Hi, to be honest i'm not too sure about crating. 
I know we have tried to confine him before but he freaks out and this led to him actually injuring himself trying to get out of his run so i'm reluctant to do this again.


----------



## rosemaryninja (Sep 28, 2007)

Instead of a crate, what about confining him to an X-pen or a smaller dog-proofed room at night?


----------



## Acadia (Aug 6, 2008)

I agree with the idea of confining him in an enclosed room, like the kitchen or the washer room or someplace like that.


----------



## jesirose (Mar 27, 2008)

Dogs don't know our days of the week. Letting him on the bed on the weekends then trying to keep him off the other days is WAY too confusing for a dog. You're changing the rules without telling him.

You can let him sleep with you but only after you've taught him a command to get off and stay off! Teach him to enjoy sleeping in his bed next to yours first, then you can teach him a command to get on the bed. However if you keep changing it up it will confuse him. 

He's not misbehaving, he thinks the rules allow him to get on the bed since for a while he was allowed, see?


----------



## WalkerDog (Jan 19, 2009)

Is he able to open the door when it's fully shut, or does it just not fully shut?

Crate training should be done slowly so the dog DOESN'T freak out. Don't just shove him in there and shut the door for the night. A large room might be better for confinement.

If he's able to open doorknobs, try those child-proof things you attach to the knobs so you have to squeeze them to open them. 

If the door is just loose enough to be shoved open, find a way to keep it shut!

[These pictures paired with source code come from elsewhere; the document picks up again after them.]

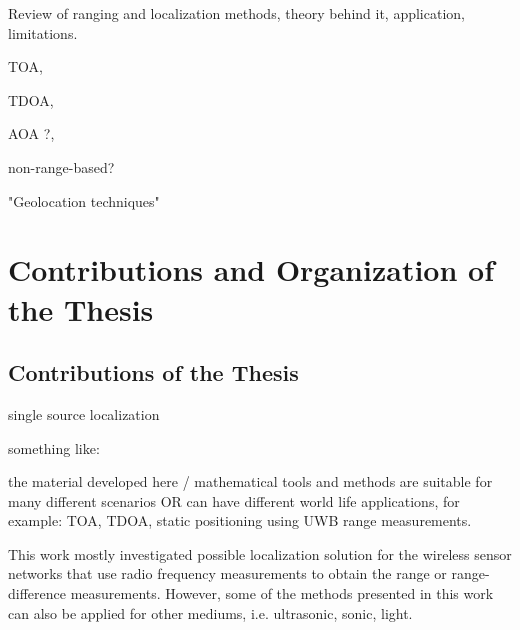 Review of ranging and localization methods, theory behind it, application, limitations. 

TOA,
 
TDOA,

AOA ?,

non-range-based? 

"Geolocation techniques"

\cite{GeoLoc}
\cite{LiuSurvey}


\section{Contributions and Organization of the Thesis}

\subsection{Contributions  of the Thesis} \label{contributions}
single source localization

something like:

the material developed here / mathematical tools and methods are suitable for many different scenarios 
OR
can have different world life applications, for example: TOA, TDOA, static positioning using UWB range measurements. 

This work mostly investigated possible localization solution for the wireless sensor networks that use radio frequency measurements to obtain the range or range-difference measurements. However, some of the methods presented in this work can also be applied for other mediums, i.e. ultrasonic, sonic, light. 

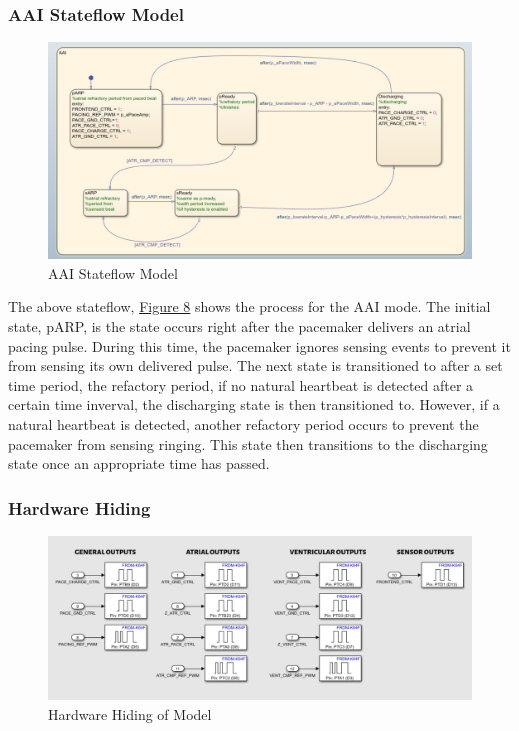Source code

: \documentclass{article}
\begin{document}
\subsubsection{AAI Stateflow Model}
\begin{tcolorbox}
    \begin{figure}[H]
        \includegraphics[width=\textwidth]{AAI.png}
        \caption{AAI Stateflow Model}
        \label{AAISF}
    \end{figure}
\end{tcolorbox}
The above stateflow, \hyperref[AAISF]{Figure 8} shows the process for the AAI mode. The initial state, pARP, is 
the state occurs right after the pacemaker delivers an atrial pacing pulse. During this time, the pacemaker ignores 
sensing events to prevent it from sensing its own delivered pulse. The next state is transitioned to after 
a set time period, the refactory period, if no natural heartbeat is detected after a certain time inverval, the 
discharging state is then transitioned to. However, if a natural heartbeat is detected, another refactory period occurs 
to prevent the pacemaker from sensing ringing. This state then transitions to the discharging state once an appropriate time 
has passed. 

\newpage
\subsubsection{Hardware Hiding}

\begin{tcolorbox}
    \begin{figure}[H]
        \includegraphics[width=\textwidth]{HardwareHiding.png}
        \caption{Hardware Hiding of Model}
        \label{HardHide}
    \end{figure}
\end{tcolorbox}
\end{document}
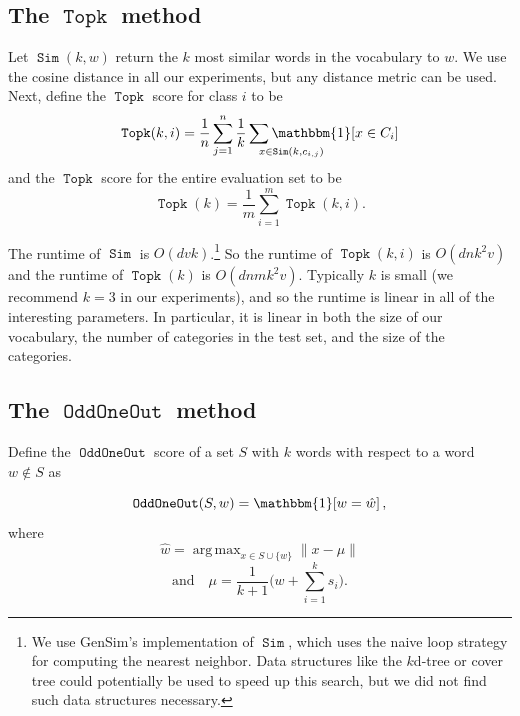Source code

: \documentclass[11pt,a4paper]{article}
\newcommand{\ltwo}[1]{\lVert{#1}\rVert}
\newcommand{\indicator}[1]{\mathbbm{1}\!\left[{#1}\right]}
\DeclareMathOperator*{\argmax}{arg\,max}
\DeclareMathOperator{\FindMostSimilar}{\texttt{Sim}}
\DeclareMathOperator{\OddOneOut}{\texttt{OddOneOut}}
\DeclareMathOperator{\topk}{\texttt{Topk}}
\begin{document}
\subsection{The $\topk$ method}
Let $\FindMostSimilar(k,w)$ return the $k$ most similar words in the vocabulary to $w$.
We use the cosine distance in all our experiments,
but any distance metric can be used.
Next, define the $\topk$ score for class $i$ to be
\begin{equation}
    \topk(k,i) = \frac{1}{n}\sum_{j=1}^n \frac{1}{k}\sum_{\mathrlap{x \in \FindMostSimilar(k, c_{i,j})}} \indicator{x \in C_i}
\end{equation}
and the $\topk$ score for the entire evaluation set to be
\begin{equation}
    \topk(k) = \frac{1}{m}\sum_{i=1}^m \topk(k,i)
    .
\end{equation}

The runtime of $\FindMostSimilar$ is $O(dvk)$.\footnote{
    We use GenSim's implementation of $\FindMostSimilar$,
    which uses the naive loop strategy for computing the nearest neighbor.
    Data structures like the $k$d-tree or cover tree could potentially be used to speed up this search,
    but we did not find such data structures necessary.
}
So the runtime of $\topk(k,i)$ is $O(dnk^2v)$
and the runtime of $\topk(k)$ is $O(dnmk^2v)$.
Typically $k$ is small (we recommend $k=3$ in our experiments),
and so the runtime is linear in all of the interesting parameters.
In particular, it is linear in both the size of our vocabulary, the number of categories in the test set, and the size of the categories.

\subsection{The $\OddOneOut$ method}
Define the $\OddOneOut$ score of a set $S$ with $k$ words with respect to a word $w\not\in S$ as


\begin{equation}
    \OddOneOut(S,w) = \indicator{w = \hat w},
\end{equation}
where
\begin{equation}
    \hat w = \argmax_{x \in S\cup\{w\}} \ltwo{x - \mu}
\end{equation}
\begin{equation}
    \text{and}
    \quad
    \mu = \frac1{k+1}\bigg(w + \sum_{i=1}^k{s_i}\bigg)
    .
\end{equation}
\end{document}
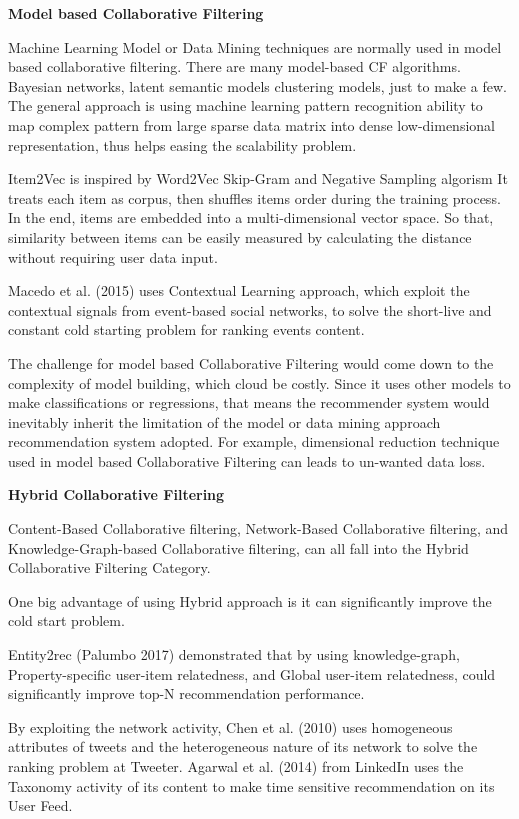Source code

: \bigskip
\textbf{Model based Collaborative Filtering}

Machine Learning Model or Data Mining techniques are normally used in model based collaborative filtering. There are many model-based CF algorithms. Bayesian networks, latent semantic models clustering models, just to make a few. The general approach is using machine learning pattern recognition ability to map complex pattern from large sparse data matrix into dense low-dimensional representation, thus helps easing the scalability problem.  

Item2Vec \citep{barkan2016item2vec} is inspired by Word2Vec \citep{mikolov2013distributed} Skip-Gram and Negative Sampling algorism It treats each item as corpus, then shuffles items order during the training process. In the end, items are embedded into a multi-dimensional vector space. So that, similarity between items can be easily measured by calculating the distance without requiring user data input.  

Macedo et al. (2015) uses Contextual Learning approach, which exploit the contextual signals from event-based social networks, to solve the short-live and constant cold starting problem for ranking events content. 

The challenge for model based Collaborative Filtering would come down to the complexity of model building, which cloud be costly.  Since it uses other models to make classifications or regressions, that means the recommender system would inevitably inherit the limitation of the model or data mining approach recommendation system adopted. For example, dimensional reduction technique used in model based Collaborative Filtering can leads to un-wanted data loss. 
 

\bigskip
\textbf{Hybrid Collaborative Filtering}

Content-Based Collaborative filtering, Network-Based Collaborative filtering, and Knowledge-Graph-based Collaborative filtering, can all fall into the Hybrid Collaborative Filtering Category.  

One big advantage of using Hybrid approach is it can significantly improve the cold start problem.  

Entity2rec (Palumbo 2017) demonstrated that by using knowledge-graph, Property-specific user-item relatedness, and Global user-item relatedness, could significantly improve top-N recommendation performance. 

By exploiting the network activity, Chen et al. (2010) uses homogeneous attributes of tweets and the heterogeneous nature of its network to solve the ranking problem at Tweeter. Agarwal et al. (2014) from LinkedIn uses the Taxonomy activity of its content to make time sensitive recommendation on its User Feed. 

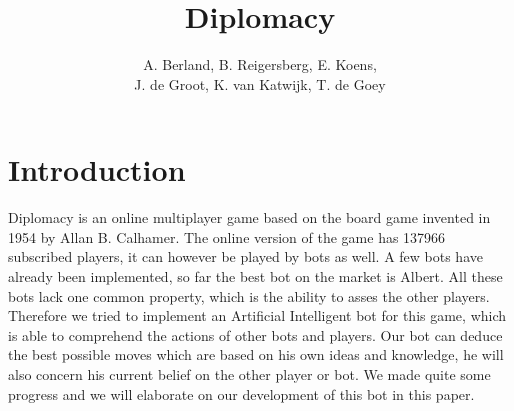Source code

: \documentclass[a4paper]{article} %
\title{Diplomacy}
\author{A. Berland, B. Reigersberg, E. Koens, \\J. de Groot, K. van Katwijk, T. de Goey}
\begin{document}
\maketitle
\tableofcontents
\newpage

\section{Introduction}
Diplomacy is an online multiplayer game based on the board game invented in 1954 by Allan B. Calhamer. The online version of the game has 137966 subscribed players, it can however be played by bots as well. A few bots have already been implemented, so far the best bot on the market is Albert. All these bots lack one common property, which is the ability to asses the other players. Therefore we tried to implement an Artificial Intelligent bot for this game, which is able to comprehend the actions of other bots and players. Our bot can deduce the best possible moves which are based on his own ideas and knowledge, he will also concern his current belief on the other player or bot. We made quite some progress and we will elaborate on our development of this bot in this paper.
\end{document}
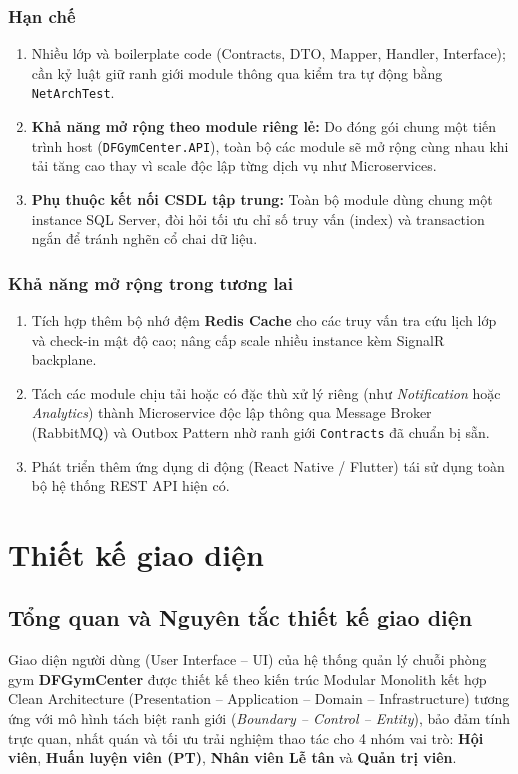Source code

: \documentclass[a4paper,12pt]{article}
\begin{document}
\subsubsection{Hạn chế}
\begin{enumerate}
    \item Nhiều lớp và boilerplate code (Contracts, DTO, Mapper, Handler, Interface); cần kỷ luật giữ ranh giới module thông qua kiểm tra tự động bằng \texttt{NetArchTest}.
    \item \textbf{Khả năng mở rộng theo module riêng lẻ:} Do đóng gói chung một tiến trình host (\texttt{DFGymCenter.API}), toàn bộ các module sẽ mở rộng cùng nhau khi tải tăng cao thay vì scale độc lập từng dịch vụ như Microservices.
    \item \textbf{Phụ thuộc kết nối CSDL tập trung:} Toàn bộ module dùng chung một instance SQL Server, đòi hỏi tối ưu chỉ số truy vấn (index) và transaction ngắn để tránh nghẽn cổ chai dữ liệu.
\end{enumerate}

\subsubsection{Khả năng mở rộng trong tương lai}
\begin{enumerate}
    \item Tích hợp thêm bộ nhớ đệm \textbf{Redis Cache} cho các truy vấn tra cứu lịch lớp và check-in mật độ cao; nâng cấp scale nhiều instance kèm SignalR backplane.
    \item Tách các module chịu tải hoặc có đặc thù xử lý riêng (như \textit{Notification} hoặc \textit{Analytics}) thành Microservice độc lập thông qua Message Broker (RabbitMQ) và Outbox Pattern nhờ ranh giới \texttt{Contracts} đã chuẩn bị sẵn.
    \item Phát triển thêm ứng dụng di động (React Native / Flutter) tái sử dụng toàn bộ hệ thống REST API hiện có.
\end{enumerate}

\newpage
\section{Thiết kế giao diện}

\subsection{Tổng quan và Nguyên tắc thiết kế giao diện}
Giao diện người dùng (User Interface -- UI) của hệ thống quản lý chuỗi phòng gym \textbf{DFGymCenter} được thiết kế theo kiến trúc Modular Monolith kết hợp Clean Architecture (Presentation -- Application -- Domain -- Infrastructure) tương ứng với mô hình tách biệt ranh giới (\textit{Boundary -- Control -- Entity}), bảo đảm tính trực quan, nhất quán và tối ưu trải nghiệm thao tác cho 4 nhóm vai trò: \textbf{Hội viên}, \textbf{Huấn luyện viên (PT)}, \textbf{Nhân viên Lễ tân} và \textbf{Quản trị viên}.
\end{document}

And be consistent with what you allow! Unless you want to take the time teaching specific commands ("up" and "off"), don't ever allow your dog on your bed if you want this to stop.


----------



## sunflowerem (Jan 19, 2009)

Hi all, thanks for the tips. I actually used the tinfoil trick I read on another post (I put tinfoil in front of the door and on the handle) and last night he never came near the door. Fingers crossed it keeps working

We have decided now that he is just not allowed into the bedroom at anytime as we were being unfair allowing him in sometimes and not others.


----------